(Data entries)
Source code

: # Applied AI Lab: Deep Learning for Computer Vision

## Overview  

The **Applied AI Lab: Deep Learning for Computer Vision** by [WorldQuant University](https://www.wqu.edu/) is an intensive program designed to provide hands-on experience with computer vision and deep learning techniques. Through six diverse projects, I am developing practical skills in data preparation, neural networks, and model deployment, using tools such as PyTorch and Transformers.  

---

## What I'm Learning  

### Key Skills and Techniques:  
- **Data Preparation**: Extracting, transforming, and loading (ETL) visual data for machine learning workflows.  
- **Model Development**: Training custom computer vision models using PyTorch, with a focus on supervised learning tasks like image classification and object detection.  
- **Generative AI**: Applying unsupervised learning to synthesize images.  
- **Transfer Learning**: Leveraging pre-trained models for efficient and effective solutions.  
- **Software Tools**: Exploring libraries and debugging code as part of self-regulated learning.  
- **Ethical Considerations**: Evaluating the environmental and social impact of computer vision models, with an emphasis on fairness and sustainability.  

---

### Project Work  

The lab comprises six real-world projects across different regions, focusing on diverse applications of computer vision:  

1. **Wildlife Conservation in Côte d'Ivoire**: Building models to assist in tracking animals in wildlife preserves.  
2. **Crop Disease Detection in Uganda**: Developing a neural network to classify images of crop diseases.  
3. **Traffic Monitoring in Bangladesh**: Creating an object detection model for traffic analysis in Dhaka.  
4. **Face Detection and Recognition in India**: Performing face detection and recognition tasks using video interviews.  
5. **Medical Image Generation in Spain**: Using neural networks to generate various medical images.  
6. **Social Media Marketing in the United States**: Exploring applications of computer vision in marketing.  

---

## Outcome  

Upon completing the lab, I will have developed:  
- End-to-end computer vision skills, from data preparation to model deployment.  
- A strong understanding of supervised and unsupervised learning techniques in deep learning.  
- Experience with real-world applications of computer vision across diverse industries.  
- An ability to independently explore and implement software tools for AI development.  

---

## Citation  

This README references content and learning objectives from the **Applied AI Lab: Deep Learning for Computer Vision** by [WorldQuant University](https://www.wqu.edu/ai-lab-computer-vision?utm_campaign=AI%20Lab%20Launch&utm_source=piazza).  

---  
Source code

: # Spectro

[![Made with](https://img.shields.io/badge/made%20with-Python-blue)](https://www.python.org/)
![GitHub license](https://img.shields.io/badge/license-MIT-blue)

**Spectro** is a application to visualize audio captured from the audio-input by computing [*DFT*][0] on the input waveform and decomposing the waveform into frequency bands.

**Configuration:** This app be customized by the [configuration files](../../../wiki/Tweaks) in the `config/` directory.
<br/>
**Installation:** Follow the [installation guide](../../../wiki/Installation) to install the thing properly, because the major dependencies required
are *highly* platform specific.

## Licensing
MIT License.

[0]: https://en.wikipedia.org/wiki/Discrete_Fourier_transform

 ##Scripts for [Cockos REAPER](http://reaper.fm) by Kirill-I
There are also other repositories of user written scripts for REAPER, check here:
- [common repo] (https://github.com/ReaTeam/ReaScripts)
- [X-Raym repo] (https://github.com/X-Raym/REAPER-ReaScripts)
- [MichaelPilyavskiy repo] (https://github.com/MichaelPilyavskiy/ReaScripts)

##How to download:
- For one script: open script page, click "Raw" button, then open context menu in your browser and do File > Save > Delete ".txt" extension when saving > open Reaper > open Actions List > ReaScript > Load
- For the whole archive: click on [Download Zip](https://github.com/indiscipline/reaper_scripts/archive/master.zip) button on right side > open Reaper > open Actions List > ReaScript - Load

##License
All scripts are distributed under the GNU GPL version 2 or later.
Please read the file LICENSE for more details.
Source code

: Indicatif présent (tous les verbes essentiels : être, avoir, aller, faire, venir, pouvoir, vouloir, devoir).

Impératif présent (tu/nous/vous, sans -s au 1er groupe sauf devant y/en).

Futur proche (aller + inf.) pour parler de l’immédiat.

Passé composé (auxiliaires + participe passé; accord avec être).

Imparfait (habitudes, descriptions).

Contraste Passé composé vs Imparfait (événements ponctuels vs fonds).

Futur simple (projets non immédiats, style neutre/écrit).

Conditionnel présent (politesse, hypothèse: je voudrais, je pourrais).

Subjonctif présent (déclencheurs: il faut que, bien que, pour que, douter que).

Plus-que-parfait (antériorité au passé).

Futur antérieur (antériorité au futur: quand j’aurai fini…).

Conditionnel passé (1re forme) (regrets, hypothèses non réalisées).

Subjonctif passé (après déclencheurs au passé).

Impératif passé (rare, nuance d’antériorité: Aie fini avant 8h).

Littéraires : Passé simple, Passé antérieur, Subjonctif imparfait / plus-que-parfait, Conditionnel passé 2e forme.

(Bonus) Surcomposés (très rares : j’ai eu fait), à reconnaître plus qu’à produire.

Your assignment: Check each line of the records above, and copy those that hold the word "diverse".

Response box:
The **Applied AI Lab: Deep Learning for Computer Vision** by [WorldQuant University](https://www.wqu.edu/) is an intensive program designed to provide hands-on experience with computer vision and deep learning techniques. Through six diverse projects, I am developing practical skills in data preparation, neural networks, and model deployment, using tools such as PyTorch and Transformers.  
The lab comprises six real-world projects across different regions, focusing on diverse applications of computer vision:  
- Experience with real-world applications of computer vision across diverse industries.  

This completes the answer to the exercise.